To conclude, rather than the anti-authoritarians not knowing
"what they are talking about," "creating nothing but confusion,"
"betraying the movement of the proletariat" and "serv[ing] the
reaction," it was Engels' essay that aided the Bolshevik
counter-revolution and helped, in its own small way, to lay
the foundations for Leninist tyranny and state capitalism.
[Engels, Op. Cit., p. 733] Ultimately, Engels "On Authority"
helped give Lenin the ideological premises by which to
undermine workers' economic power during the revolution and
recreate capitalist social relations and call it "socialism."
His ill thought out diatribe had ramifications even he would
never have guessed (but were obvious at the time to
libertarians).
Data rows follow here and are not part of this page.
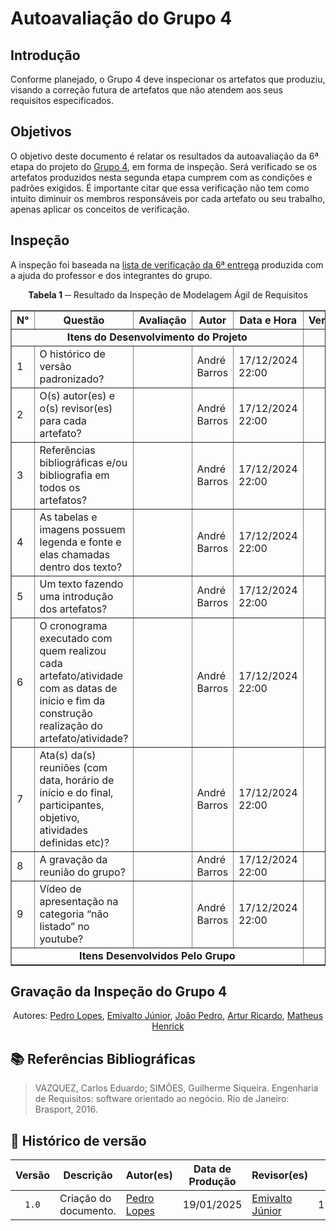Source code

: # Autoavaliação do Grupo 4

## Introdução

Conforme planejado, o Grupo 4 deve inspecionar os artefatos que produziu, visando a correção futura de artefatos que não atendem aos seus requisitos especificados.

## Objetivos

O objetivo deste documento é relatar os resultados da autoavaliação da 6ª etapa do projeto do [Grupo 4](https://requisitos-de-software.github.io/2024.2-MeuSUSDigital/), em forma de inspeção. Será verificado se os artefatos produzidos nesta segunda etapa cumprem com as condições e padrões exigidos. É importante citar que essa verificação não tem como intuito diminuir os membros responsáveis por cada artefato ou seu trabalho, apenas aplicar os conceitos de verificação.

## Inspeção

A inspeção foi baseada na [lista de verificação da 6ª entrega](../../lista_verif/entrega6.md) produzida com a ajuda do professor e dos integrantes do grupo.

<center>

**Tabela 1** ─ Resultado da Inspeção de Modelagem Ágil de Requisitos

<table border="1">
  <thead>
    <tr>
      <th>N°</th>
      <th>Questão</th>
      <th>Avaliação</th>
      <th>Autor</th>
      <th>Data e Hora</th>
      <th>Versão</th>
    </tr>
  </thead>
    <tbody>
    <tr>
      <td colspan="5" style="text-align: center; font-weight: bold;">Itens do Desenvolvimento do Projeto</td>
    </tr>
    <tr>
      <td>1</td>
      <td>O histórico de versão padronizado?</td>
      <td></td>
      <td>André Barros</td>
      <td>17/12/2024 22:00</td>
      <td></td>
    </tr>
    <tr>
      <td>2</td>
      <td>O(s) autor(es) e o(s) revisor(es) para cada artefato?</td>
      <td></td>
      <td>André Barros</td>
      <td>17/12/2024 22:00</td>
      <td></td>
    </tr>
    <tr>
      <td>3</td>
      <td>Referências bibliográficas e/ou bibliografia em todos os artefatos?</td>
      <td></td>
      <td>André Barros</td>
      <td>17/12/2024 22:00</td>
      <td></td>
    </tr>
    <tr>
      <td>4</td>
      <td>As tabelas e imagens possuem legenda e fonte e elas chamadas dentro dos texto?</td>
      <td></td>
      <td>André Barros</td>
      <td>17/12/2024 22:00</td>
      <td></td>
    </tr>
    <tr>
      <td>5</td>
      <td>Um texto fazendo uma introdução dos artefatos?</td>
      <td></td>
      <td>André Barros</td>
      <td>17/12/2024 22:00</td>
      <td></td>
    </tr>
    <tr>
      <td>6</td>
      <td>O cronograma executado com quem realizou cada artefato/atividade com as datas de início e fim da construção realização do artefato/atividade?</td>
      <td></td>
      <td>André Barros</td>
      <td>17/12/2024 22:00</td>
      <td></td>
    </tr>
    <tr>
      <td>7</td>
      <td>Ata(s) da(s) reuniões (com data, horário de início e do final, participantes, objetivo, atividades definidas etc)?</td>
      <td></td>
      <td>André Barros</td>
      <td>17/12/2024 22:00</td>
      <td></td>
    </tr>
    <tr>
      <td>8</td>
      <td>A gravação da reunião do grupo?</td>
      <td></td>
      <td>André Barros</td>
      <td>17/12/2024 22:00</td>
      <td></td>
    </tr>
    <tr>
      <td>9</td>
      <td>Vídeo de apresentação na categoria “não listado” no youtube?</td>
      <td></td>
      <td>André Barros</td>
      <td>17/12/2024 22:00</td>
      <td></td>
    </tr>
  </tbody>
  <tbody>
    <tr>
      <td colspan="5" style="text-align: center; font-weight: bold;">Itens Desenvolvidos Pelo Grupo</td>
    </tr>
</table>


</center>


## Gravação da Inspeção do Grupo 4



<div align="center">
  <p>Autores: <a href="https://github.com/pLopess">Pedro Lopes</a>, <a href="https://github.com/EmivaltoJrr">Emivalto Júnior</a>, <a href="https://github.com/JoosPerro">João Pedro</a>, <a href="https://github.com/algorithmorphic">Artur Ricardo</a>, <a href="https://github.com/MatheusHenrickSantos">Matheus Henrick</a></p>
</div>



## 📚 Referências Bibliográficas

> VAZQUEZ, Carlos Eduardo; SIMÕES, Guilherme Siqueira. Engenharia de Requisitos: software orientado ao negócio. Rio de Janeiro: Brasport, 2016.
>

## 📑 Histórico de versão

| Versão | Descrição | Autor(es) | Data de Produção | Revisor(es) | Data de Revisão | 
| :----: | --------- | --------- | :--------------: | ----------- | :-------------: |
| `1.0`  | Criação do documento. | [Pedro Lopes](https://github.com/pLopess) | 19/01/2025 | [Emivalto Júnior](https://github.com/EmivaltoJrr) | 19/01/2025 |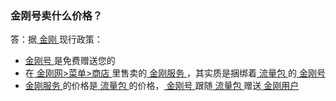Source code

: ### 金刚号卖什么价格？
答：据[ 金刚 ](https://a2zitpro.github.io/web/金刚公司)现行政策：
- [ 金刚号 ](https://a2zitpro.github.io/web/金刚号)是免费赠送您的
- 在[ 金刚网>菜单>商店 ](https://atozitpro.net/zh/shop/)里售卖的[ 金刚服务 ](https://a2zitpro.github.io/web/金刚服务)，其实质是捆绑着[ 流量包 ](https://a2zitpro.github.io/web/流量包)的[ 金刚号 ](https://a2zitpro.github.io/web/金刚号)
- [ 金刚服务 ](https://a2zitpro.github.io/web/金刚服务)的价格是[ 流量包 ](https://a2zitpro.github.io/web/流量包)的价格，[ 金刚号 ](https://a2zitpro.github.io/web/金刚号)跟随[ 流量包 ](https://a2zitpro.github.io/web/流量包)赠送[ 金刚用户 ](https://a2zitpro.github.io/web/金刚用户)
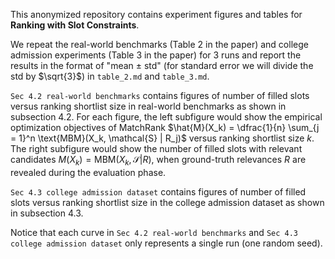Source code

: This anonymized repository contains experiment figures and tables for **Ranking with Slot Constraints**.

We repeat the real-world benchmarks (Table 2 in the paper) and college admission experiments (Table 3 in the paper) for 3 runs and report the results in the format of "mean $\pm$ std" (for standard error we will divide the std by $\sqrt{3}$) in ``table_2.md`` and ``table_3.md``.

``Sec 4.2 real-world benchmarks`` contains figures of number of filled slots versus ranking shortlist size in real-world benchmarks as shown in subsection 4.2. For each figure, the left subfigure would show the empirical optimization objectives of MatchRank $\hat{M}(X_k) = \dfrac{1}{n} \sum_{j = 1}^n \text{MBM}(X_k, \mathcal{S} | R_j)$ versus ranking shortlist size $k$. The right subfigure would show the number of filled slots with relevant candidates $M(X_k) = \text{MBM}(X_k, \mathcal{S} | R)$, when ground-truth relevances $R$ are revealed during the evaluation phase. 

``Sec 4.3 college admission dataset`` contains figures of number of filled slots versus ranking shortlist size in the college admission dataset as shown in subsection 4.3.

Notice that each curve in ``Sec 4.2 real-world benchmarks`` and ``Sec 4.3 college admission dataset`` only represents a single run (one random seed).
His use of the modern factory system to
argue against the anarchist call for workers' councils,
federalism and workers' autonomy, for participation, for
self-management, became the basis for re-imposing
capitalist relations of production in revolutionary Russia.
As discussed in
section H.3.2, Marx and Engels had left their
followers which a contradictory legacy as regards "socialism
from below." On the one hand, their praise for the Paris Commune
and its libertarian ideas pointed to a participatory democracy
run from below. On the other, Marx's comments during the German
Revolution in 1850 that the workers must "strive for . . . the
most determined centralisation of power in the hands of the state
authority" because "the path of revolutionary activity" can
"proceed only from the centre" suggests a top-down approach.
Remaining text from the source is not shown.